Of course :) I can't answer your comment for some reason, so I hope this makes sense here. The myrkur song I was thinking of in particular is "Fager Som En Ros" I think it's an old folk song, but that's where I heard of it. There's a lot of repetition so the lyrics are:

Flickan står på golvet fager som en ros/ Denna vackra gossen vill hon sova hos/ Flickan sa till gossen, vill du bli min vän?/ Ja, gärna om det vore uti denna kväll/ Vill du bli min vän, så räck mig hit din hand/ Och håller du mig kär så tar du mig i famn/ Mitt uppå golvet bäddas upp en säng/ Där jag skulle vila med min lilla vän

Some specific Garmarna songs are Min Man and Vedergällningen. These songs seem so close to things I understand that I can't tell if it's my ignorance or they are using old forms of speech.


Fager som en ros and Min man both use contemporary Swedish, although obviously they use some poetic license since they're lyrics rather than speech.

Vedergällningen uses some older grammar, and words that aren't really in use in contemporary Swedish. It's not comparable to Shakespeare - more like 19th century language, again obviously being lyrics.


This is actually something I've been wondering about. I LOVE Garmarna and some of Myrkur's versions of older swedish folk songs. I imagine it at the least gets me more used to hearing and making out the sounds of a language. How archaic do those Songs sound? I mean, is it like shakespeare compared to modern English, or is it barely recognizable? I know there was relatively recent agreement on an official "Swedish" but I keep trying to figure out how far back is just trying to read an antique language :)


Thanks a lot! I appreciate all your help (•‿•)


I just wish I wasn't seeing this for the first time on a timed exercise :\


I was worried this would be a complicated answer and my worries were accurate. I will never remember this.


So, basically, it treats "svar hag hoppades på" as a block concept@


Fantastic explanation!

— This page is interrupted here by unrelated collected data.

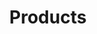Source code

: ---
_layout: BlockLayout
title: Products

section:
  heading: Best selling
  text: Our best selection of products.
  cards:
    - heading: Product
      text: The best product in the world
      price: 100
      image: /images/placeholder.webp
      href: '#'
    - heading: Product
      text: The best product in the world
      price: 100
      image: /images/placeholder.webp
      href: '#'
    - heading: Product
      text: The best product in the world
      price: 100
      image: /images/placeholder.webp
      href: '#'
    - heading: Product
      text: The best product in the world
      price: 100
      image: /images/placeholder.webp
      href: '#'
    - heading: Product
      text: The best product in the world
      price: 100
      image: /images/placeholder.webp
      href: '#'
    - heading: Product
      text: The best product in the world
      price: 100
      image: /images/placeholder.webp
      href: '#'
---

Much appreciated!


så man kan säga jag fick inte svaret jag hoppades på, bara det ändrar fokus på meningen?


The amount of times I get a question wrong due to PÅ is quite astonishing.


This discussion is a great example of why I always try to read all the messages before I ask a question. Often the answer is already answered and even if it isn't, I often learn something else new that is useful and/or interesting. Tack så mycket.


So many questions. So little time...

Where can I find more info about this strange new rule and what are relative clauses?


Relative clauses are the parts of the sentence which contain words like "who", "that", "which", "where", "how", etc. that describe another part of the sentence. "I am the potato which she ate." So Blehg is saying it's equally valid to say "Jag är den potatis hon åt." or "Jag är potatisen som hon åt," but that the former focuses on the fact that I'm the potato that she ate, not the chicken she chased, for example, or some other potato she cuddled with.


Why can't att be used in these sentences? Something like "Jag fick inte svaret att jag hoppades på." My first instinct is always to use att because "that" feels natural in English, what am I missing?


A tip that may help you: every time that in English you can substitute a "that" for "which" or "who", you should use "som" instead of "that".

For example:

  • I eat apples that/which come from Italy
  • "Jag äter äpple som kommer från Italien"

  • I think that you need a new car

  • "Jag tycker att du behöva en ny bil"


Thanks! Some of my confusion is probably a misunderstanding of the difference between conjunctions and relative pronouns, even in English :) "that" can serve both functions, which allows us to be lazy to an extent, but I see now "att" and "som" don't have that same flexibility in Swedish.



Past tenses ending with es are confusing


If the infinitive ends with -s (as in "hoppas") the -s will follow with all forms: Jag hoppas = I hope; jag hoppades = I hoped


After a few lessons, my gut answer was to put "att" before the second "jag." Kind of like "that" in English. In Swedish is it only ever used before an infinitive?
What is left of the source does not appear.